The Ordovician-Silurian transition (OST) was characterised by climatic fluctuations (warming in the Katian and glaciation in the Hirnantian) and mass extinctions. However, the mechanisms driving the climatic and biological variability remain under debate. In order to reveal the relationships between volcanism, climate, and continental weathering, we measured lithium (Li) isotopes and mercury (Hg) concentrations in a carbonate-dominated marine section from South China. The reconstructed δ7Liseawater values were generally ∼ 21 ‰ during the Ordovician-Silurian transition, with negative excursions towards ∼ 16 ‰ in the latest Katian and the latest Hirnantian intervals. We infer that changes in continental weathering affected dissolved riverine Li fluxes and δ7Li values, and thereby exerted a major control on the seawater δ7Li variations, while changes in temperature that influenced isotope fractionation during weathering and reverse weathering exerted a secondary control. In the Late Katian, intense volcanic activity (high Hg/TOC ratios and low δ13C values) likely initiated the climatic warming (late Boda warming), which was sustained by enhanced clay formation (δ7Liseawater values of ∼ 21 ‰). The intense volcanism also contributed to the high primary productivity and expansion of ocean anoxia, accounting for the Katian extinction. In the latest Katian and latest Hirnantian, enhanced and more congruent weathering (δ7Liseawater values of 16 ‰) likely contributed to the initiation of global cooling and further glaciation. Meanwhile, the weathering-induced expansion of euxinic seawater could have driven the Late Ordovician Mass Extinction (LOME) events.
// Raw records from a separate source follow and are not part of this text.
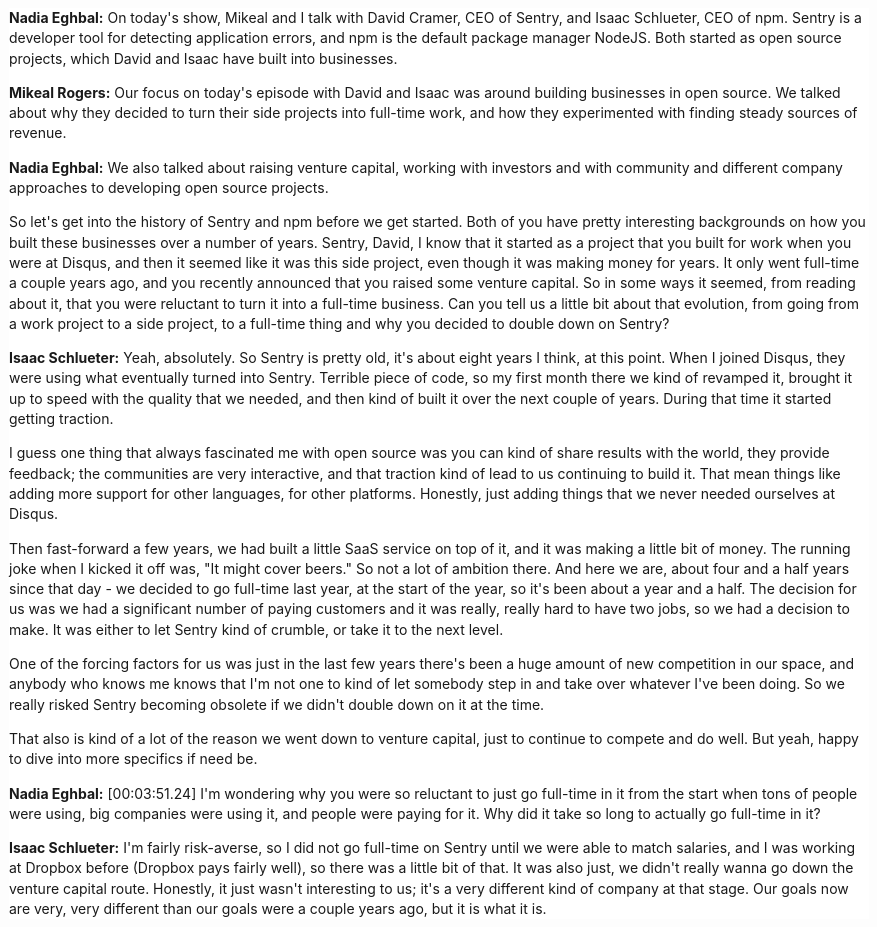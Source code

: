 **Nadia Eghbal:** On today's show, Mikeal and I talk with David Cramer, CEO of Sentry, and Isaac Schlueter, CEO of npm. Sentry is a developer tool for detecting application errors, and npm is the default package manager NodeJS. Both started as open source projects, which David and Isaac have built into businesses.

**Mikeal Rogers:** Our focus on today's episode with David and Isaac was around building businesses in open source. We talked about why they decided to turn their side projects into full-time work, and how they experimented with finding steady sources of revenue.

**Nadia Eghbal:** We also talked about raising venture capital, working with investors and with community and different company approaches to developing open source projects.

So let's get into the history of Sentry and npm before we get started. Both of you have pretty interesting backgrounds on how you built these businesses over a number of years. Sentry, David, I know that it started as a project that you built for work when you were at Disqus, and then it seemed like it was this side project, even though it was making money for years. It only went full-time a couple years ago, and you recently announced that you raised some venture capital. So in some ways it seemed, from reading about it, that you were reluctant to turn it into a full-time business. Can you tell us a little bit about that evolution, from going from a work project to a side project, to a full-time thing and why you decided to double down on Sentry?

**Isaac Schlueter:** Yeah, absolutely. So Sentry is pretty old, it's about eight years I think, at this point. When I joined Disqus, they were using what eventually turned into Sentry. Terrible piece of code, so my first month there we kind of revamped it, brought it up to speed with the quality that we needed, and then kind of built it over the next couple of years. During that time it started getting traction.

I guess one thing that always fascinated me with open source was you can kind of share results with the world, they provide feedback; the communities are very interactive, and that traction kind of lead to us continuing to build it. That mean things like adding more support for other languages, for other platforms. Honestly, just adding things that we never needed ourselves at Disqus.

Then fast-forward a few years, we had built a little SaaS service on top of it, and it was making a little bit of money. The running joke when I kicked it off was, "It might cover beers." So not a lot of ambition there. And here we are, about four and a half years since that day - we decided to go full-time last year, at the start of the year, so it's been about a year and a half. The decision for us was we had a significant number of paying customers and it was really, really hard to have two jobs, so we had a decision to make. It was either to let Sentry kind of crumble, or take it to the next level.

One of the forcing factors for us was just in the last few years there's been a huge amount of new competition in our space, and anybody who knows me knows that I'm not one to kind of let somebody step in and take over whatever I've been doing. So we really risked Sentry becoming obsolete if we didn't double down on it at the time.

That also is kind of a lot of the reason we went down to venture capital, just to continue to compete and do well. But yeah, happy to dive into more specifics if need be.

**Nadia Eghbal:** \[00:03:51.24\] I'm wondering why you were so reluctant to just go full-time in it from the start when tons of people were using, big companies were using it, and people were paying for it. Why did it take so long to actually go full-time in it?

**Isaac Schlueter:** I'm fairly risk-averse, so I did not go full-time on Sentry until we were able to match salaries, and I was working at Dropbox before (Dropbox pays fairly well), so there was a little bit of that. It was also just, we didn't really wanna go down the venture capital route. Honestly, it just wasn't interesting to us; it's a very different kind of company at that stage. Our goals now are very, very different than our goals were a couple years ago, but it is what it is.
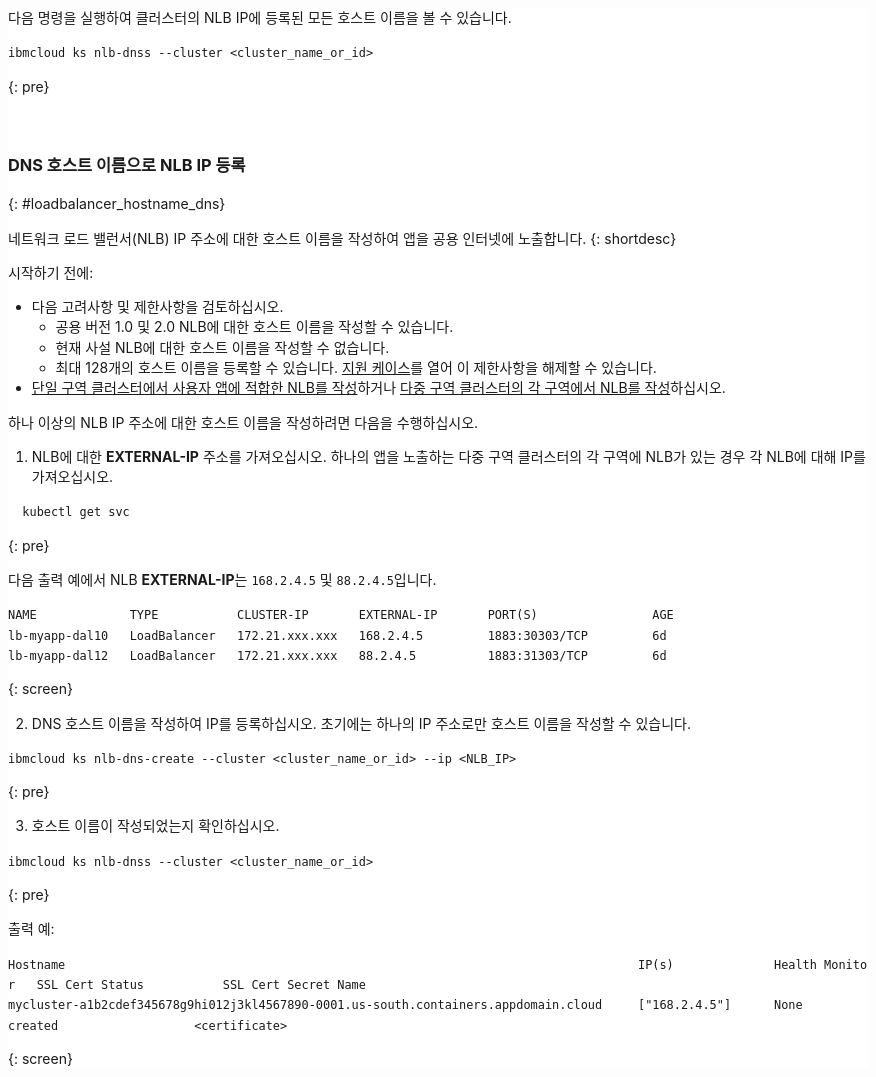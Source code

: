 다음 명령을 실행하여 클러스터의 NLB IP에 등록된 모든 호스트 이름을 볼 수 있습니다. 
```
ibmcloud ks nlb-dnss --cluster <cluster_name_or_id>
```
{: pre}

</br>

### DNS 호스트 이름으로 NLB IP 등록
{: #loadbalancer_hostname_dns}

네트워크 로드 밸런서(NLB) IP 주소에 대한 호스트 이름을 작성하여 앱을 공용 인터넷에 노출합니다.
{: shortdesc}

시작하기 전에:
* 다음 고려사항 및 제한사항을 검토하십시오.
  * 공용 버전 1.0 및 2.0 NLB에 대한 호스트 이름을 작성할 수 있습니다. 
  * 현재 사설 NLB에 대한 호스트 이름을 작성할 수 없습니다. 
  * 최대 128개의 호스트 이름을 등록할 수 있습니다. [지원 케이스](/docs/get-support?topic=get-support-getting-customer-support#getting-customer-support)를 열어 이 제한사항을 해제할 수 있습니다. 
* [단일 구역 클러스터에서 사용자 앱에 적합한 NLB를 작성](#lb_config)하거나 [다중 구역 클러스터의 각 구역에서 NLB를 작성](#multi_zone_config)하십시오.

하나 이상의 NLB IP 주소에 대한 호스트 이름을 작성하려면 다음을 수행하십시오.

1. NLB에 대한 **EXTERNAL-IP** 주소를 가져오십시오. 하나의 앱을 노출하는 다중 구역 클러스터의 각 구역에 NLB가 있는 경우 각 NLB에 대해 IP를 가져오십시오. 
  ```
    kubectl get svc
  ```
  {: pre}

  다음 출력 예에서 NLB **EXTERNAL-IP**는 `168.2.4.5` 및 `88.2.4.5`입니다.
  ```
  NAME             TYPE           CLUSTER-IP       EXTERNAL-IP       PORT(S)                AGE
  lb-myapp-dal10   LoadBalancer   172.21.xxx.xxx   168.2.4.5         1883:30303/TCP         6d
  lb-myapp-dal12   LoadBalancer   172.21.xxx.xxx   88.2.4.5          1883:31303/TCP         6d
  ```
  {: screen}

2. DNS 호스트 이름을 작성하여 IP를 등록하십시오. 초기에는 하나의 IP 주소로만 호스트 이름을 작성할 수 있습니다. 
  ```
  ibmcloud ks nlb-dns-create --cluster <cluster_name_or_id> --ip <NLB_IP>
  ```
  {: pre}

3. 호스트 이름이 작성되었는지 확인하십시오.
  ```
  ibmcloud ks nlb-dnss --cluster <cluster_name_or_id>
  ```
  {: pre}

  출력 예:
  ```
  Hostname                                                                                IP(s)              Health Monitor   SSL Cert Status           SSL Cert Secret Name
  mycluster-a1b2cdef345678g9hi012j3kl4567890-0001.us-south.containers.appdomain.cloud     ["168.2.4.5"]      None             created                   <certificate>
  ```
  {: screen}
During the Hirnantian glacial intervals, decreased and incongruent weathering could have contributed to reduced CO2 drawdown, ultimately allowing warming and climatic recovery. Overall, the climatic fluctuations during the OST were related to changes in continental weathering, while the multi-phase biotic extinctions could be attributed to volcanism and/or weathering-induced oceanic anoxia.